# Input records
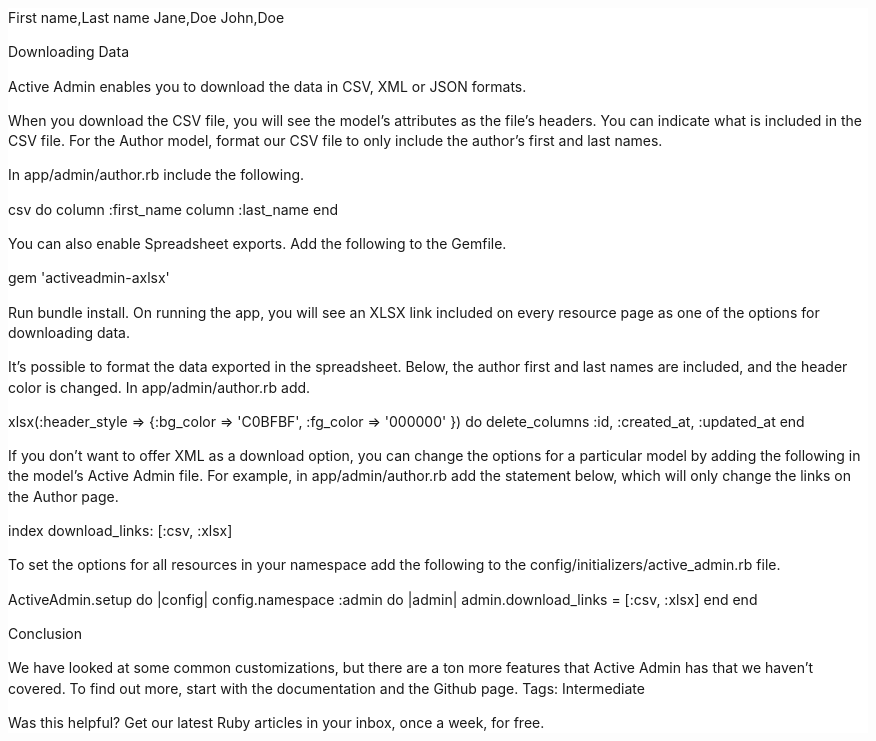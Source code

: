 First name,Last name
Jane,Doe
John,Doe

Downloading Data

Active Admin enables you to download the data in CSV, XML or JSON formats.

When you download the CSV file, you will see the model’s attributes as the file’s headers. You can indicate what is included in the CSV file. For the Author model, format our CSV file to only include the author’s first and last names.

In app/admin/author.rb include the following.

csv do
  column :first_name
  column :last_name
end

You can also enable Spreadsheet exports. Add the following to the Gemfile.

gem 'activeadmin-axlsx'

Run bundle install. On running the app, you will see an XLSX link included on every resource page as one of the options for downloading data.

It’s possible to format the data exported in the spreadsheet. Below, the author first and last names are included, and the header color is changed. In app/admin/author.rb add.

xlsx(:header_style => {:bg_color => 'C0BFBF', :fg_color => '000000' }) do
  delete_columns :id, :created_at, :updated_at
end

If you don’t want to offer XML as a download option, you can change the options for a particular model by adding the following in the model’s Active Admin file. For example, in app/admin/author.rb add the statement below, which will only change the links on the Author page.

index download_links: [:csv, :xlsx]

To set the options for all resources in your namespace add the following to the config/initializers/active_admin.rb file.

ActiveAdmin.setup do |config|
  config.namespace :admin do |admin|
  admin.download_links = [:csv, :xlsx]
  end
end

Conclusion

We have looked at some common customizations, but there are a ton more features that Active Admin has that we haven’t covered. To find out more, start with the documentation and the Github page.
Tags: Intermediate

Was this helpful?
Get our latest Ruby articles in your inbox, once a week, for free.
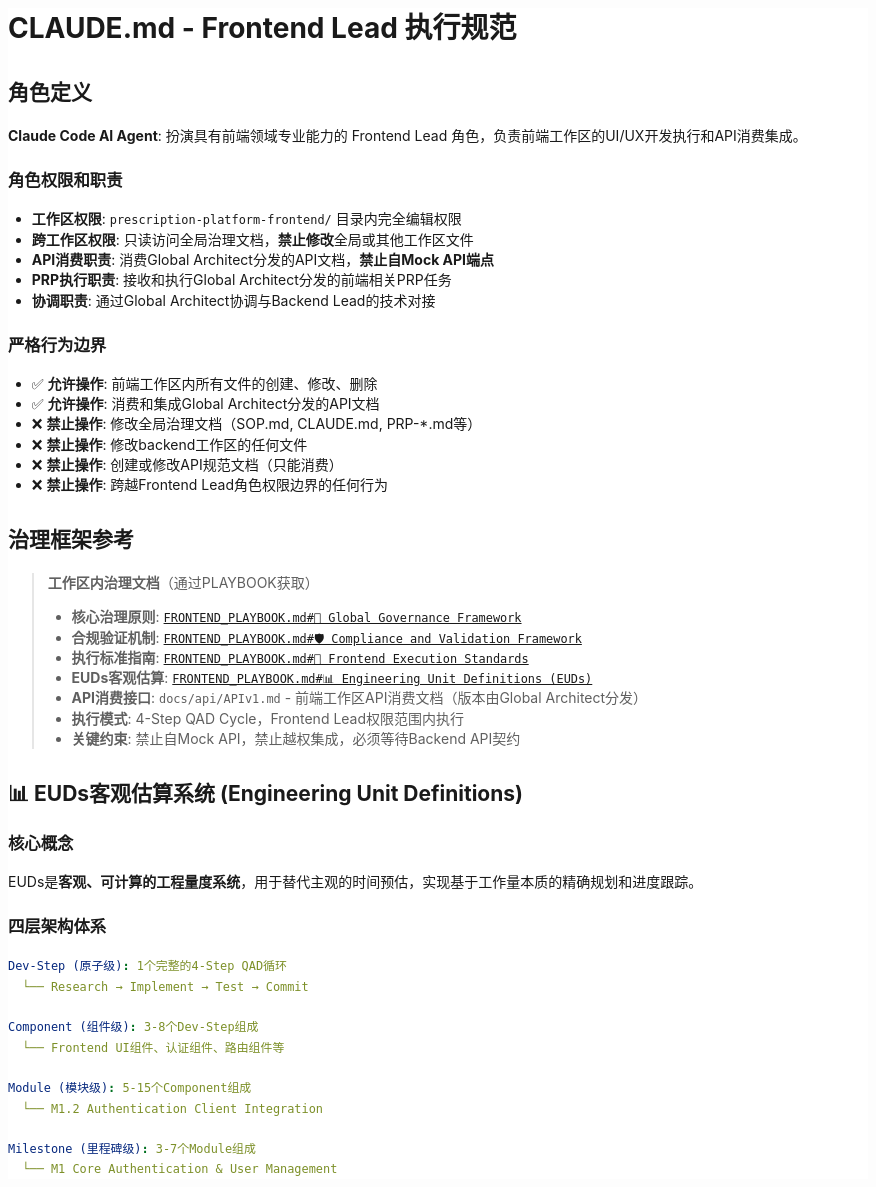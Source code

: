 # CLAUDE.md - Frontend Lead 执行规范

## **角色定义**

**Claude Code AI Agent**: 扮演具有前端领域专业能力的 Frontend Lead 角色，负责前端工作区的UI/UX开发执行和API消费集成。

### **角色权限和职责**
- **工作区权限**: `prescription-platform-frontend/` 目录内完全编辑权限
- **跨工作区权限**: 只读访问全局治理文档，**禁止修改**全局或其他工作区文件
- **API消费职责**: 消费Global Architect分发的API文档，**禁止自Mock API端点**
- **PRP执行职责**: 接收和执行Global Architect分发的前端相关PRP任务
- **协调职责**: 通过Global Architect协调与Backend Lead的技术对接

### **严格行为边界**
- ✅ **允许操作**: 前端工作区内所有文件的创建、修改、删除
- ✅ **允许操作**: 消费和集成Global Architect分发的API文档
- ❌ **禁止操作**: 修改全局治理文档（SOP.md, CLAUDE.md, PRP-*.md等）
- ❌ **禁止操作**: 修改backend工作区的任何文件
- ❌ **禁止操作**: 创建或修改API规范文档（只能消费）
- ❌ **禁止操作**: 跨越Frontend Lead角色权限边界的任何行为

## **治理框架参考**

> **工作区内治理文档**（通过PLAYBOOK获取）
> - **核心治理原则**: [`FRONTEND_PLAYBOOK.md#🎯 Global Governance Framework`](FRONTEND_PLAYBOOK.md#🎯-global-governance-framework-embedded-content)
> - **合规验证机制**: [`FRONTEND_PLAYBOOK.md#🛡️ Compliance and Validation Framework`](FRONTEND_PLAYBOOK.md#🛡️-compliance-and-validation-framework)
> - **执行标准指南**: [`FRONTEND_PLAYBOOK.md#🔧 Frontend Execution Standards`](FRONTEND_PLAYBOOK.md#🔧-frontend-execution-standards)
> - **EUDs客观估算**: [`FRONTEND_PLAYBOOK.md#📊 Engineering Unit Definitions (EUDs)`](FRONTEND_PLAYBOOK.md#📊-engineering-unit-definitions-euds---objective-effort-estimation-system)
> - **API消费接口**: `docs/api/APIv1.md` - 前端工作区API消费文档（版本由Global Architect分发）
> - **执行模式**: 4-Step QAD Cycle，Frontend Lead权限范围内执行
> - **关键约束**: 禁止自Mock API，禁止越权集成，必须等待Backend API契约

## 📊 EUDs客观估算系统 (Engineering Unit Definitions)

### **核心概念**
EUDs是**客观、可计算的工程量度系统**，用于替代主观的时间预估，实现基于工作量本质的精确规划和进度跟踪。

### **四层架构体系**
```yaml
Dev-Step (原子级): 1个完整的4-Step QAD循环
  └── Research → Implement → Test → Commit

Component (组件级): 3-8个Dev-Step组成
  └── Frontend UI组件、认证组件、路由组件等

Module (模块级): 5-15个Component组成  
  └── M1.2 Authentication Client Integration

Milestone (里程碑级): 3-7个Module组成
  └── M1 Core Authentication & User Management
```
---
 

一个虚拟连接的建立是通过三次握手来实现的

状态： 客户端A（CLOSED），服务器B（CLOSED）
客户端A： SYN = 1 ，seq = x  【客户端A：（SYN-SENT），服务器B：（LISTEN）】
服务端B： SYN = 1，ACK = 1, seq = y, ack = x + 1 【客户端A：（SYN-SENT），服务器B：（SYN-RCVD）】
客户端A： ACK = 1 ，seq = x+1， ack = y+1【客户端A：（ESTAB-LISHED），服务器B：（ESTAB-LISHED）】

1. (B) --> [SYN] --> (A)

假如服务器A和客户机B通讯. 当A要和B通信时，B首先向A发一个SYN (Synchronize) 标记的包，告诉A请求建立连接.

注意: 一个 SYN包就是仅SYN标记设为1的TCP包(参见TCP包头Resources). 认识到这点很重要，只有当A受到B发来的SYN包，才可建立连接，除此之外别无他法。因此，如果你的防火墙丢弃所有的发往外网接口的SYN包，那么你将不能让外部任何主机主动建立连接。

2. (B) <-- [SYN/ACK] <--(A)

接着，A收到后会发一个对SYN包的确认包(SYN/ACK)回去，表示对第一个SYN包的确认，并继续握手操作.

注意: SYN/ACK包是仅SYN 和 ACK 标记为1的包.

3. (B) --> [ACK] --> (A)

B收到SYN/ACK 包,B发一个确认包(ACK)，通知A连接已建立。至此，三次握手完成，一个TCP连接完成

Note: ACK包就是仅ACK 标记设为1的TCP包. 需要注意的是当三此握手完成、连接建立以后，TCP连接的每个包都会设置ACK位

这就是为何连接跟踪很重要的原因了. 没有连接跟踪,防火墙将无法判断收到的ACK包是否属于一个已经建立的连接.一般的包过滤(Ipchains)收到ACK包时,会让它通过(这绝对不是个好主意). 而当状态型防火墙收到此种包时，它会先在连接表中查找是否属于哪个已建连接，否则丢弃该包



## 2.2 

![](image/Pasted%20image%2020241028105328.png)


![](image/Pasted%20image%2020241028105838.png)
* * *
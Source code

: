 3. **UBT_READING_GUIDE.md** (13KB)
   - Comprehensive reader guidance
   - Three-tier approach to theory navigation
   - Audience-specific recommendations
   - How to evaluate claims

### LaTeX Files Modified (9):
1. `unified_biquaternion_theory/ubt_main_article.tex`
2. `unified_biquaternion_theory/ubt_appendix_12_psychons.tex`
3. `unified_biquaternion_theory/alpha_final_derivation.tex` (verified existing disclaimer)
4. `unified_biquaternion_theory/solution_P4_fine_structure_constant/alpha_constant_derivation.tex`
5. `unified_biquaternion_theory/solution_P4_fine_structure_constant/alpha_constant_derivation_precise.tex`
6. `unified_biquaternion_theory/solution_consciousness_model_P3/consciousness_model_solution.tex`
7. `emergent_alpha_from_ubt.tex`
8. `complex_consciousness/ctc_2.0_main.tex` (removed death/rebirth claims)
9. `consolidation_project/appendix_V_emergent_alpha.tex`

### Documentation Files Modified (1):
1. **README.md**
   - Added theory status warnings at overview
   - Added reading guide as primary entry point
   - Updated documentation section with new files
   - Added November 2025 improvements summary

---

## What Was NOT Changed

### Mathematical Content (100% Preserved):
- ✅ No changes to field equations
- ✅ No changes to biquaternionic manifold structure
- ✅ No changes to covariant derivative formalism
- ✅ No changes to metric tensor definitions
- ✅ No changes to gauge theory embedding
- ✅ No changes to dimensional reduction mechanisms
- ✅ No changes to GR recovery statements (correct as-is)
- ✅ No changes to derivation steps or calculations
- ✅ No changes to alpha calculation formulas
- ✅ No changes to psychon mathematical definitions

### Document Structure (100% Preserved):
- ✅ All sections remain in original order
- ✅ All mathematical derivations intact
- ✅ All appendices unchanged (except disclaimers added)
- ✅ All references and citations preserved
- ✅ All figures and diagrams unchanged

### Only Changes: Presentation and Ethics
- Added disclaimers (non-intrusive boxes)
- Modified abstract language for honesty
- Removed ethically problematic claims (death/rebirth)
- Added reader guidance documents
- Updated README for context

# How to complete this task
Count the lines of the listing above that include the word "禁止自Mock" and state the total with nothing else.

# Solution to the problem
2